WHAT NEEDS TO BE DONE: Copy out the records precisely, omitting pictures.

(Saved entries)

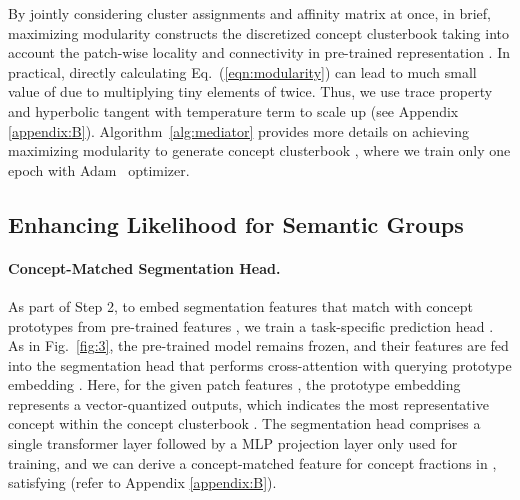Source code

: \documentclass{article} \usepackage{iclr2024_conference,times}
\begin{document}
By jointly considering cluster assignments  and affinity matrix  at once, in brief, maximizing modularity  constructs the discretized concept clusterbook  taking into account the patch-wise locality and connectivity in pre-trained representation . In practical, directly calculating Eq.~(\ref{eqn:modularity}) can lead to much small value of  due to multiplying tiny elements of  twice. Thus, we use trace property and hyperbolic tangent with temperature term  to scale up  (see Appendix \ref{appendix:B}). Algorithm~\ref{alg:mediator} provides more details on achieving maximizing modularity to generate concept clusterbook , where we train only one epoch with Adam~\citep{kingma2014adam} optimizer.

\subsection{Enhancing Likelihood for Semantic Groups}
\label{sec:3.3}

\paragraph{Concept-Matched Segmentation Head.} As part of Step 2, to embed segmentation features  that match with concept prototypes from pre-trained features , we train a task-specific prediction head . As in Fig.~\ref{fig:3}, the pre-trained model remains frozen, and their features  are fed into the segmentation head  that performs cross-attention with querying prototype embedding . Here, for the given patch features , the prototype embedding  represents a vector-quantized outputs, which indicates the most representative concept  within the concept clusterbook . The segmentation head  comprises a single transformer layer followed by a MLP projection layer only used for training, and we can derive a concept-matched feature  for concept fractions in , satisfying  (refer to Appendix \ref{appendix:B}).
\end{document}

FINISHED TASK:
Source code

: \documentclass{article} \usepackage{iclr2024_conference,times}
\begin{document}
By jointly considering cluster assignments  and affinity matrix  at once, in brief, maximizing modularity  constructs the discretized concept clusterbook  taking into account the patch-wise locality and connectivity in pre-trained representation . In practical, directly calculating Eq.~(\ref{eqn:modularity}) can lead to much small value of  due to multiplying tiny elements of  twice. Thus, we use trace property and hyperbolic tangent with temperature term  to scale up  (see Appendix \ref{appendix:B}). Algorithm~\ref{alg:mediator} provides more details on achieving maximizing modularity to generate concept clusterbook , where we train only one epoch with Adam~\citep{kingma2014adam} optimizer.

\subsection{Enhancing Likelihood for Semantic Groups}
\label{sec:3.3}

\paragraph{Concept-Matched Segmentation Head.} As part of Step 2, to embed segmentation features  that match with concept prototypes from pre-trained features , we train a task-specific prediction head . As in Fig.~\ref{fig:3}, the pre-trained model remains frozen, and their features  are fed into the segmentation head  that performs cross-attention with querying prototype embedding . Here, for the given patch features , the prototype embedding  represents a vector-quantized outputs, which indicates the most representative concept  within the concept clusterbook . The segmentation head  comprises a single transformer layer followed by a MLP projection layer only used for training, and we can derive a concept-matched feature  for concept fractions in , satisfying  (refer to Appendix \ref{appendix:B}).
\end{document}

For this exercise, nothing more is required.